## YOUR OBJECTIVE
Retype the range from the line holding "2) **Messaggi di" to the last line of the listing, inclusive, exactly as it appears and with nothing else.

## DATA TO PROCESS
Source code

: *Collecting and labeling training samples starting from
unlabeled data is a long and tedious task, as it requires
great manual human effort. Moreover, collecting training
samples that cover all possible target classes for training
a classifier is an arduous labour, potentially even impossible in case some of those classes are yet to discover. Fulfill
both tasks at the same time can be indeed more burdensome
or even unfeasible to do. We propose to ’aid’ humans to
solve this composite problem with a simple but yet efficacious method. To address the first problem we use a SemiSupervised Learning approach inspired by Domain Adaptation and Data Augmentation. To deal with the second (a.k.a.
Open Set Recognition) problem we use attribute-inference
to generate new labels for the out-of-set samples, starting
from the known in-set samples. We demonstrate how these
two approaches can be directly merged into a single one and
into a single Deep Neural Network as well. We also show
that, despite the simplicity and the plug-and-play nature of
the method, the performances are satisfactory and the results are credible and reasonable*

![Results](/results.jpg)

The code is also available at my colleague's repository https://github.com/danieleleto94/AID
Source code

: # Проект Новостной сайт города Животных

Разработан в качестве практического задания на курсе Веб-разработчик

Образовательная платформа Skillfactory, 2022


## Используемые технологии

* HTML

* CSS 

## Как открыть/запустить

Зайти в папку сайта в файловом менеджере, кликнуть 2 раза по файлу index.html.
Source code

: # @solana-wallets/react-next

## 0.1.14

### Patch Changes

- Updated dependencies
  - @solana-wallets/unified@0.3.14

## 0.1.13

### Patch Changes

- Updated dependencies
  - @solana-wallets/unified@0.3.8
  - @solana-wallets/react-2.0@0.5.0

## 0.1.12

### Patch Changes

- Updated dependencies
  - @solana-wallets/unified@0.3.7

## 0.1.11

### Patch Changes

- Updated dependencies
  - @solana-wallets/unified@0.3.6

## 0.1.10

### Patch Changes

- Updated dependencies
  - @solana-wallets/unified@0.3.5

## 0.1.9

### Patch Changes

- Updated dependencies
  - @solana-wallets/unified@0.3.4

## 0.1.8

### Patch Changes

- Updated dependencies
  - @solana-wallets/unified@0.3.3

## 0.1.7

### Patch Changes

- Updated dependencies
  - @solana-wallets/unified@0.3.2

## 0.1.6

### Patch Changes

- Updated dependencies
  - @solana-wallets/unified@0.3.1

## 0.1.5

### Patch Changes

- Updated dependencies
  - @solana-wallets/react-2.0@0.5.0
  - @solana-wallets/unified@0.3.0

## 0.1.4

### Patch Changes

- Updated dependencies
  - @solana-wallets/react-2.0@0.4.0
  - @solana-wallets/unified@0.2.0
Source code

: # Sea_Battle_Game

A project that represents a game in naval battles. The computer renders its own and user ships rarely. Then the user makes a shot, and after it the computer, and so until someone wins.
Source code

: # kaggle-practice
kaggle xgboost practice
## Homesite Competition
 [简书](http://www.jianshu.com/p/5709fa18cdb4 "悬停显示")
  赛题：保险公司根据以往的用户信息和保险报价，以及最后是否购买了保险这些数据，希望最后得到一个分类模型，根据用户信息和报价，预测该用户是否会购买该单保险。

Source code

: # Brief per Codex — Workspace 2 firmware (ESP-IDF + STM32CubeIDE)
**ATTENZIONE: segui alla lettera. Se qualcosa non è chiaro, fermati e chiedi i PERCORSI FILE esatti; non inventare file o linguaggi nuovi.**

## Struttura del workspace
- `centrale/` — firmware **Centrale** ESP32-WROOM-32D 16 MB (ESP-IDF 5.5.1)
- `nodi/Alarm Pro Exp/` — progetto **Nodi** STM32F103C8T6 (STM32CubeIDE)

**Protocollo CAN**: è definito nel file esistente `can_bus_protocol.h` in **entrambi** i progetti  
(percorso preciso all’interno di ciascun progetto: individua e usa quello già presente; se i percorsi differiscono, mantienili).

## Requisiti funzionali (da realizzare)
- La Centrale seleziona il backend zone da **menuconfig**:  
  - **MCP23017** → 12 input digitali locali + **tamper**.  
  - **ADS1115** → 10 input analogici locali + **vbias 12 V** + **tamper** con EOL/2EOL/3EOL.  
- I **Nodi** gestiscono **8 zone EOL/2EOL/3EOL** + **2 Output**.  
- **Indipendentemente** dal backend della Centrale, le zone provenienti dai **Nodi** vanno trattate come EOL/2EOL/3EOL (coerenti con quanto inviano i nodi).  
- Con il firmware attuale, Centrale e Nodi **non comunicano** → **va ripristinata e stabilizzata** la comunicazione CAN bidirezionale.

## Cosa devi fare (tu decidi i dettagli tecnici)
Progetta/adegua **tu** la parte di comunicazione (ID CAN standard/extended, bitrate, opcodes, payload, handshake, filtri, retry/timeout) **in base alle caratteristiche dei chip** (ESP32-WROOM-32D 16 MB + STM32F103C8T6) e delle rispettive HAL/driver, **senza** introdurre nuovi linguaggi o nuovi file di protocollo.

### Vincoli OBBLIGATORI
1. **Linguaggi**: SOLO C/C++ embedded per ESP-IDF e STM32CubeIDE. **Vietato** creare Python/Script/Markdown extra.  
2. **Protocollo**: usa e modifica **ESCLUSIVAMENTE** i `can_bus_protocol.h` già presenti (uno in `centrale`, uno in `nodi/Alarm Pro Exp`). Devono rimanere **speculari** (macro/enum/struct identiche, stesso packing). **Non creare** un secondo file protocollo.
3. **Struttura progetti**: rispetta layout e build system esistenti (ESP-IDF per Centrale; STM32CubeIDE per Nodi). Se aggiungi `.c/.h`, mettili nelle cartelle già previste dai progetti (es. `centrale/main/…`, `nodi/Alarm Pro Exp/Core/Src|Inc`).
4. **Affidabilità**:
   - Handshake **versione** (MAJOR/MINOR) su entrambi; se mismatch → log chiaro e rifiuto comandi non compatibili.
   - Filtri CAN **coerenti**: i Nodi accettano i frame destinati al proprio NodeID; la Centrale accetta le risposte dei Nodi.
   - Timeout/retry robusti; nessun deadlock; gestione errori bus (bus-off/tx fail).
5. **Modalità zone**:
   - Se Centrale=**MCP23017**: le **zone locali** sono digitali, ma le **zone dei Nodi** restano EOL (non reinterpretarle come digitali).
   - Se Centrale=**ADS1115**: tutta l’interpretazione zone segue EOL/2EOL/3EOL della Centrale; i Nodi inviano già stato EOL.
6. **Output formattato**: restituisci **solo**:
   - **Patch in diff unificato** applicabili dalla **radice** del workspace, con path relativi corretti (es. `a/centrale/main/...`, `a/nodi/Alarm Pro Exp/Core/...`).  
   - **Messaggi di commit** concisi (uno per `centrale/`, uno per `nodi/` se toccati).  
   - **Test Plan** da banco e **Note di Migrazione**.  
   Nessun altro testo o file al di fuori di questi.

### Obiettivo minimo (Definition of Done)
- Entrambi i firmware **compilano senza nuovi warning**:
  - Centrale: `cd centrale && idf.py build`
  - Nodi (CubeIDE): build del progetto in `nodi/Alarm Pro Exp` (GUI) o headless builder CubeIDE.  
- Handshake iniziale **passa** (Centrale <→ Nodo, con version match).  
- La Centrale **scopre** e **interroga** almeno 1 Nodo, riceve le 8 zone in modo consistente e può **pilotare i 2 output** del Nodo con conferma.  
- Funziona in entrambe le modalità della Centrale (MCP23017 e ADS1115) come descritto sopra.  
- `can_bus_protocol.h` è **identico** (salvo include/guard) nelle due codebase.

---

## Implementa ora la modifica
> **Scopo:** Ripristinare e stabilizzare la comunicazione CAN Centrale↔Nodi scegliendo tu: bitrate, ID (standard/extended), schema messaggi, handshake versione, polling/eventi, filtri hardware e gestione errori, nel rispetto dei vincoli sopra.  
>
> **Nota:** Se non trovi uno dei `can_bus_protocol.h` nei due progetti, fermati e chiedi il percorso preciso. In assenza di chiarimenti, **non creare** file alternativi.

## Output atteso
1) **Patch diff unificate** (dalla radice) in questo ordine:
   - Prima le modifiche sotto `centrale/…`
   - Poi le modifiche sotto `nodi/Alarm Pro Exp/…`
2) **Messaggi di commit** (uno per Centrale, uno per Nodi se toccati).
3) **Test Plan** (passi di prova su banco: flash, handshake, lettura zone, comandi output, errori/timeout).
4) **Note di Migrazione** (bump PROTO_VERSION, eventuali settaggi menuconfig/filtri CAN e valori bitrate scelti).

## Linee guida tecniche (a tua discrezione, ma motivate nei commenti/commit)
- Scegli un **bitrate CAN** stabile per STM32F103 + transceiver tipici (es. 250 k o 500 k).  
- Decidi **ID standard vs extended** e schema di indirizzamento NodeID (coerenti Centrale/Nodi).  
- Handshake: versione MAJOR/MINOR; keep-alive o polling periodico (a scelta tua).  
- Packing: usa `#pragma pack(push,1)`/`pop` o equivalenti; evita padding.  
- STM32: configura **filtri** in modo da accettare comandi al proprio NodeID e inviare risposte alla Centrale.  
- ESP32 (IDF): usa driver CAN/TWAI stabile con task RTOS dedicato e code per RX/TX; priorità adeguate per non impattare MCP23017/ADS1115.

## SOLUTION BELOW
2) **Messaggi di commit** (uno per Centrale, uno per Nodi se toccati).
3) **Test Plan** (passi di prova su banco: flash, handshake, lettura zone, comandi output, errori/timeout).
4) **Note di Migrazione** (bump PROTO_VERSION, eventuali settaggi menuconfig/filtri CAN e valori bitrate scelti).

## Linee guida tecniche (a tua discrezione, ma motivate nei commenti/commit)
- Scegli un **bitrate CAN** stabile per STM32F103 + transceiver tipici (es. 250 k o 500 k).  
- Decidi **ID standard vs extended** e schema di indirizzamento NodeID (coerenti Centrale/Nodi).  
- Handshake: versione MAJOR/MINOR; keep-alive o polling periodico (a scelta tua).  
- Packing: usa `#pragma pack(push,1)`/`pop` o equivalenti; evita padding.  
- STM32: configura **filtri** in modo da accettare comandi al proprio NodeID e inviare risposte alla Centrale.  
- ESP32 (IDF): usa driver CAN/TWAI stabile con task RTOS dedicato e code per RX/TX; priorità adeguate per non impattare MCP23017/ADS1115.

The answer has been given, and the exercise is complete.